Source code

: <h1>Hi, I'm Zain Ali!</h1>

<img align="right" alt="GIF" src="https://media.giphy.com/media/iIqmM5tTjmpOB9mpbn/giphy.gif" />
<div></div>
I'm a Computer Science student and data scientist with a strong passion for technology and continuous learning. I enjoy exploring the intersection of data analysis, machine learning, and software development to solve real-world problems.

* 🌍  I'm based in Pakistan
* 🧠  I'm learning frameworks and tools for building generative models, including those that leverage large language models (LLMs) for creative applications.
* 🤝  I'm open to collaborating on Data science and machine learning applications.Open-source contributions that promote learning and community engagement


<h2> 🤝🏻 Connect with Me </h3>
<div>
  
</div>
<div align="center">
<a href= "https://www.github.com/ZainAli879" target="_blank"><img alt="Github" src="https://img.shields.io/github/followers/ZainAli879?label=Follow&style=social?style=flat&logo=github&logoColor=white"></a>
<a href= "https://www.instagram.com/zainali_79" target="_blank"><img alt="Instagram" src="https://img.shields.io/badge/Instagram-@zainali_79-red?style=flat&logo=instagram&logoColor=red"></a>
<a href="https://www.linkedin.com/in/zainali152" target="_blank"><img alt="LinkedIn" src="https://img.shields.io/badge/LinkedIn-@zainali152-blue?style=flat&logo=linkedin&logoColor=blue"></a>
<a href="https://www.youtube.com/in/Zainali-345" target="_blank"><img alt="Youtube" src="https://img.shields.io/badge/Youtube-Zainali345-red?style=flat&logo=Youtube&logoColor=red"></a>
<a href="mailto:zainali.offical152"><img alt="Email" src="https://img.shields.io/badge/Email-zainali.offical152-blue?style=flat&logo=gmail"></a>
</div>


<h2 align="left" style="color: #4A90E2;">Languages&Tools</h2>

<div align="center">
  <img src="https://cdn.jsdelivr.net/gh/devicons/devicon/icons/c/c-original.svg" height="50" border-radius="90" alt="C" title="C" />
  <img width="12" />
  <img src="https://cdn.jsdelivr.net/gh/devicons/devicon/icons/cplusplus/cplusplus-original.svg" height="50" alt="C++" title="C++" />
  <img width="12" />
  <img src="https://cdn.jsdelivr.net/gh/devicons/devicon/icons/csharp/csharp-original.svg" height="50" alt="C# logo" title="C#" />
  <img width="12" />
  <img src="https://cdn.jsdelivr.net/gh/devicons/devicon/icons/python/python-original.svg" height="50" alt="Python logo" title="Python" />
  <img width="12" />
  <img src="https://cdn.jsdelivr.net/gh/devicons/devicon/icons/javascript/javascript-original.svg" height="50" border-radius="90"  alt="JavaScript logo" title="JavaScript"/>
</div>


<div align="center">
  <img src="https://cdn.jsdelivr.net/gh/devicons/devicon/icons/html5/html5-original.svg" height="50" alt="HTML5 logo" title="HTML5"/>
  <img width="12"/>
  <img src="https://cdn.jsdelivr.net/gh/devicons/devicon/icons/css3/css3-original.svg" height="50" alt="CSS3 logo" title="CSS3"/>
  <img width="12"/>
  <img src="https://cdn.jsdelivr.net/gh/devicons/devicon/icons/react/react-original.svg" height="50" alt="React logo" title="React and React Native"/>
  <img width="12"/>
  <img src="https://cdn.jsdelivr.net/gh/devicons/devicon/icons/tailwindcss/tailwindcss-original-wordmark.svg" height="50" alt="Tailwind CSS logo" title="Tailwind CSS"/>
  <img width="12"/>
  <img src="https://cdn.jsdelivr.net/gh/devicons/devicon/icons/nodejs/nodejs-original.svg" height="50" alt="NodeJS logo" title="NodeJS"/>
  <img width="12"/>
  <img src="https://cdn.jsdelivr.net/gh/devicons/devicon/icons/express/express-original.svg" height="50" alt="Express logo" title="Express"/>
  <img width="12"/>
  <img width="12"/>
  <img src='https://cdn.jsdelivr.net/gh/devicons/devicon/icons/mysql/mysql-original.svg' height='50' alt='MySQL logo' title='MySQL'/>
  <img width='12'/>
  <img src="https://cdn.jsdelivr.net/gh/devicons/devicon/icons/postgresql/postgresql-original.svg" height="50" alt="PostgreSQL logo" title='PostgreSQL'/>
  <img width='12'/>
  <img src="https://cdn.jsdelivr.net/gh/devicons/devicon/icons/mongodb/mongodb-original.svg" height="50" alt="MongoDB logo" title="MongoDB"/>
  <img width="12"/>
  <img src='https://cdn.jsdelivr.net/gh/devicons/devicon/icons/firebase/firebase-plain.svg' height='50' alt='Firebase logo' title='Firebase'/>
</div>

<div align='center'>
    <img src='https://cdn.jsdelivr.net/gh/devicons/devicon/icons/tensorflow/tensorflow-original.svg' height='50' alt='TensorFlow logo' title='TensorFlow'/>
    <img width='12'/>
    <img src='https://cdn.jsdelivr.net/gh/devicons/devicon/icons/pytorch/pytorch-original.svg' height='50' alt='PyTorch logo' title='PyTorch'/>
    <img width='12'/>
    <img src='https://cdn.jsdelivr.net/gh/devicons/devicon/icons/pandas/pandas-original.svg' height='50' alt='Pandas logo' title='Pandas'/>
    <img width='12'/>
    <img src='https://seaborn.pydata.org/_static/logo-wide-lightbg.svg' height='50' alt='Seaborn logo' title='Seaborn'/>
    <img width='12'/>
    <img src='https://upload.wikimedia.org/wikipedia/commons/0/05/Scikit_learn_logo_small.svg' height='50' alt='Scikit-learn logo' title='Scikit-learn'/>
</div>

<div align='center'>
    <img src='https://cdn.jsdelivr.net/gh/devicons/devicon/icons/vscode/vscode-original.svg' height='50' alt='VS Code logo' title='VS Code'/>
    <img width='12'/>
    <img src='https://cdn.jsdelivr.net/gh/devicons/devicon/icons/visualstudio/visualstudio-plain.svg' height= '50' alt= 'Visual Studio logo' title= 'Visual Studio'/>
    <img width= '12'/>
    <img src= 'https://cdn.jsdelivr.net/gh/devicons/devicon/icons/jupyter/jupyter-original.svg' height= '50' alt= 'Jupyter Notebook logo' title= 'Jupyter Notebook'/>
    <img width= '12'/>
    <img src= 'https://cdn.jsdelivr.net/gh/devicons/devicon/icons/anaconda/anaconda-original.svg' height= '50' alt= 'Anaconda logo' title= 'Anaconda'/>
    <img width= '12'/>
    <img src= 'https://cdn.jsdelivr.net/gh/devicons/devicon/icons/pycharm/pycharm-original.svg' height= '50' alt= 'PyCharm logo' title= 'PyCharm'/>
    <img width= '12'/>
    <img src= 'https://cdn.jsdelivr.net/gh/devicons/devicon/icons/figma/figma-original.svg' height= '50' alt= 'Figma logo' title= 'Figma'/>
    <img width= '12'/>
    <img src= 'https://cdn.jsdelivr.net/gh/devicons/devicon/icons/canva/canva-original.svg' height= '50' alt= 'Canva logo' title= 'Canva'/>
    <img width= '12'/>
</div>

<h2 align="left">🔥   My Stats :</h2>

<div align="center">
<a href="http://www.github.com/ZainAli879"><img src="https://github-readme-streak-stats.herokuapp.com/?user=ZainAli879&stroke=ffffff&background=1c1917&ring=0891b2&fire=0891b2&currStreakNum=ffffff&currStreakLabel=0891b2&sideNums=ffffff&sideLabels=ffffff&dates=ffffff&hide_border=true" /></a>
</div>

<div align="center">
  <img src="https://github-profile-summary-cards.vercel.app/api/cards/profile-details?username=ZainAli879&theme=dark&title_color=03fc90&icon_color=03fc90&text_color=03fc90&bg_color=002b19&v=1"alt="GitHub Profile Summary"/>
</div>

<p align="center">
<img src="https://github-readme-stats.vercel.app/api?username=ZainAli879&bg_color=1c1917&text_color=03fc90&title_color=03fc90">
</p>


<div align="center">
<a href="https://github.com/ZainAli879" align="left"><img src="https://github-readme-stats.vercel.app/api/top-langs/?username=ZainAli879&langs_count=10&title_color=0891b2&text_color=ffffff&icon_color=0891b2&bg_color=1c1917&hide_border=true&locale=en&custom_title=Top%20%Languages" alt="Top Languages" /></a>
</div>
^^^^^^^^^^^^^^^^
WORK INSTRUCTION
Work out how many lines in the entries hold the string "github". Your answer should consist solely of that number.

ANSWER
5